O problema iniciado no setor externo ia se alastrando e contaminando toda a economia, com redução do produto, renda, emprego, desativando espiritos animais e aumentando a preferência pela liquidez. O problema desse tipo de ajustamento, como bem apontou B. Eichengreen no clássico livro Globalizando o Capital, é que o tamanho da crise necessário para o ajustamento do câmbio não era suportado pelos governos. Em outro termos, a explosão do desemprego e recessão acabava derrubando o presidente ou primeiro ministro antes que a redução de preços pudesse corrigir o desajuste do câmbio real.
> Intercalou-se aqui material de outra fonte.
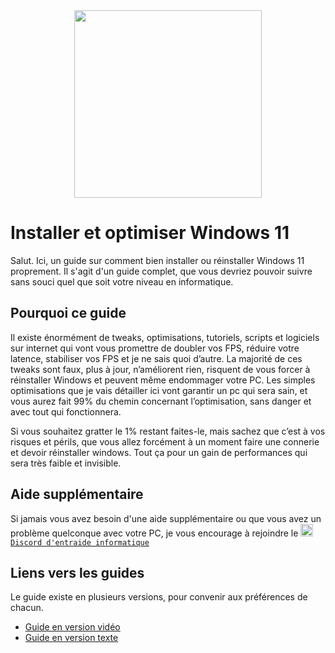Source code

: <center><img src="https://i.imgur.com/lVuDunL.png" height="300"></center>


# Installer et optimiser Windows 11

Salut. Ici, un guide sur comment bien installer ou réinstaller Windows 11 proprement. Il s'agit d'un guide complet, que vous devriez pouvoir suivre sans souci quel que soit votre niveau en informatique.

## Pourquoi ce guide
Il existe énormément de tweaks, optimisations, tutoriels, scripts et logiciels sur internet qui vont vous promettre de doubler vos FPS, réduire votre latence, stabiliser vos FPS et je ne sais quoi d’autre. La majorité de ces tweaks sont faux, plus à jour, n’améliorent rien, risquent de vous forcer à réinstaller Windows et peuvent même endommager votre PC. Les simples optimisations que je vais détailler ici vont garantir un pc qui sera sain, et vous aurez fait 99% du chemin concernant l’optimisation, sans danger et avec tout qui fonctionnera.

Si vous souhaitez gratter le 1% restant faites-le, mais sachez que c’est à vos risques et périls, que vous allez forcément à un moment faire une connerie et devoir réinstaller windows. Tout ça pour un gain de performances qui sera très faible et invisible.

## Aide supplémentaire
Si jamais vous avez besoin d'une aide supplémentaire ou que vous avez un problème quelconque avec votre PC, je vous encourage à rejoindre le [<img src="https://i.imgur.com/b8g1o9k.png" height="20">`Discord d'entraide informatique`](https://discord.gg/informatique )

## Liens vers les guides

Le guide existe en plusieurs versions, pour convenir aux préférences de chacun.

- [Guide en version vidéo](https://installerwindows.fr/videos)
- [Guide en version texte](https://installerwindows.fr/texte)
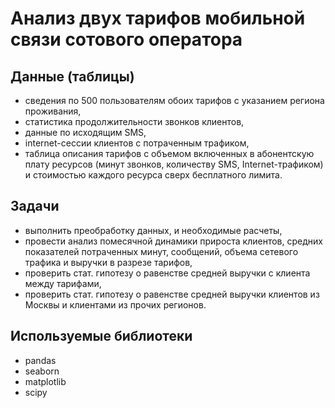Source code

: # Анализ двух тарифов мобильной связи сотового оператора

## Данные (таблицы)
- сведения по 500 пользователям обоих тарифов с указанием региона проживания,
- статистика продолжительности звонков клиентов,
- данные по исходящим SMS,
- internet-сессии клиентов с потраченным трафиком,
- таблица описания тарифов с объемом включенных в абонентскую плату ресурсов (минут звонков, количеству SMS, Internet-трафиком) и стоимостью каждого ресурса сверх бесплатного лимита.

## Задачи
- выполнить преобработку данных, и необходимые расчеты,
- провести анализ помесячной динамики прироста клиентов, средних показателей потраченных минут, сообщений, объема сетевого трафика и выручки в разрезе тарифов,
- проверить стат. гипотезу о равенстве средней выручки с клиента между тарифами,
- проверить стат. гипотезу о равенстве средней выручки клиентов из Москвы и клиентами из прочих регионов.

## Используемые библиотеки
- pandas
- seaborn
- matplotlib
- scipy
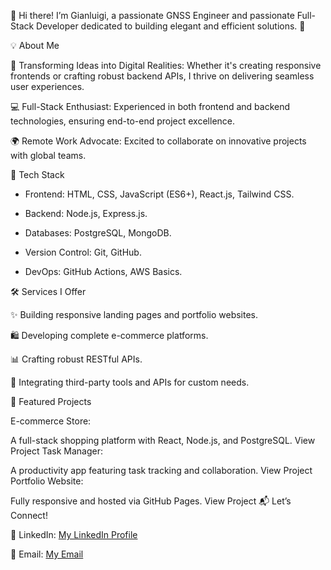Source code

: 👋 Hi there! I’m Gianluigi, a passionate GNSS Engineer and passionate Full-Stack Developer dedicated to building elegant and efficient solutions. 🚀

💡 About Me
  
  🌟 Transforming Ideas into Digital Realities: Whether it's creating responsive frontends or crafting robust backend APIs, I thrive on delivering seamless user experiences.
  
  💻 Full-Stack Enthusiast: Experienced in both frontend and backend technologies, ensuring end-to-end project excellence.
  
  🌍 Remote Work Advocate: Excited to collaborate on innovative projects with global teams.
  
🔧 Tech Stack
  
   - Frontend: HTML, CSS, JavaScript (ES6+), React.js, Tailwind CSS.
  
   - Backend: Node.js, Express.js.
  
   - Databases: PostgreSQL, MongoDB.
  
   - Version Control: Git, GitHub.
  
   - DevOps: GitHub Actions, AWS Basics.

🛠 Services I Offer
  
  ✨ Building responsive landing pages and portfolio websites.
  
  🛍️ Developing complete e-commerce platforms.
  
  📊 Crafting robust RESTful APIs.
  
  🧰 Integrating third-party tools and APIs for custom needs.
  
  🌟 Featured Projects

E-commerce Store:

A full-stack shopping platform with React, Node.js, and PostgreSQL.
View Project
Task Manager:

A productivity app featuring task tracking and collaboration.
View Project
Portfolio Website:

Fully responsive and hosted via GitHub Pages.
View Project
📬 Let’s Connect!
  
  💼 LinkedIn: [My LinkedIn Profile](https://www.linkedin.com/in/gianluigirossialtran/)
  
  📧 Email: [My Email](rossi.gianluigi@gmail.com)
Nesses eventos, o ajustamento acabava vindo por outra via: a desvalorização do câmbio nominal, ou seja, o abandono do padrão ouro. Essa história se repetiu ao longo do século XX e esta presente até hoje. Alguns casos clássicos foram os anos Churchill, que insipiraram Keynes a escrever o texto “The economic consequences of Mr Churchill”, ou ainda a própria sobrevalorizacao da libra no governo de John Major ate 1992. Em ambos os casos observou-se uma sobrevalorização da moeda inglesa que acabou numa grande desvalorização; no início dos anos 30 foi o abandono final de Inglaterra do padrão ouro e no início dos 90 foi o abandono do mecanismo monetário europeu conhecido à época como ERM.
Um caso bem próximo nosso foi a valorização da moeda brasileira nos anos 90. Ou ainda para ficar na América Latina, o caso chileno dos Chicago boys de 1978 a 1982 e o mais recente episódio da conversibilidade argentina 1990-2000. Em todos esses casos a história se repete. Uma sobrevalorização da moeda começa a causar déficits em conta corrente, preocupação dos investidores, subida de risco e de juros, estagnação econômica, queda do investimento e aumento do desemprego até que eventualmente o governo cai, a moeda é desvalorizada e o problema se resolve. O óbvio problema dos PIGS hoje (Portugal, Grécia, Espanha e Itália), que segue em detalhes o roteiro das conseqüências econômicas da sobrevalorização da moeda, é que eles não têm moeda para desvalorizar. Nos casos extremos a desvalorização cambial resolve o problema pois volta a ativar o sistema econômico, acionando o circuito de criação de renda e emprego. Depois de algum tempo o PIB volta a crescer puxado por exportações, a renda aumenta, o governo volta a arrecadar, os investidores se acalmam. No caso dos PIGS, a crise mundial atrapalhou ainda mais pois forçou um aumento de gasto público para defender o nível de produção que somado a queda de arrecadação acabou por desestruturar as contas públicas. Os PIGS tem agora um grande déficit publico e um grande déficit externo, mergulhados numa recessão.
É muito difícil ver uma solução para esse caso sem: i)anos de recessão e deflação capazes de reposicionar os preços dos PIGS em relação ao resto da Europa e do mundo, ii)aumento de preços e salários na Alemanha de modo a reequilibraar as contas correntes intra-euro. A política de contenção de salários e preços na economia alemã dos últimos anos acabou por forçar um aumento de competitividade em relação à Grécia, Portugal, Espanha e Itália. Enquanto esse desequilíbrio nao for resolvido, a saída para Europa será difícil. Durante o período de transição deverá haver uma grande coordenação de políticas de financiamento entre países europeus. Algum ajuste fiscal precisa ser feito, mas se usado em exagero poderá derrubar ainda mais o PIB dos PIGS. A solução final passa mesmo por um ajuste de preços relativos entre países da Europa. Levará muito tempo ainda.
ver também uma breve historia do Euro e ótimo paper sobre o tema
Belo artigo Gala, bem didático professor!
Ótimo artigo Gaia.
Me pergunto também se não seria a saída menos dolorosa se esses países optassem por sair da zona do Euro e retomassem suas antigas moedas, dessa forma, seria possível toda essa dinâmica que você citaste.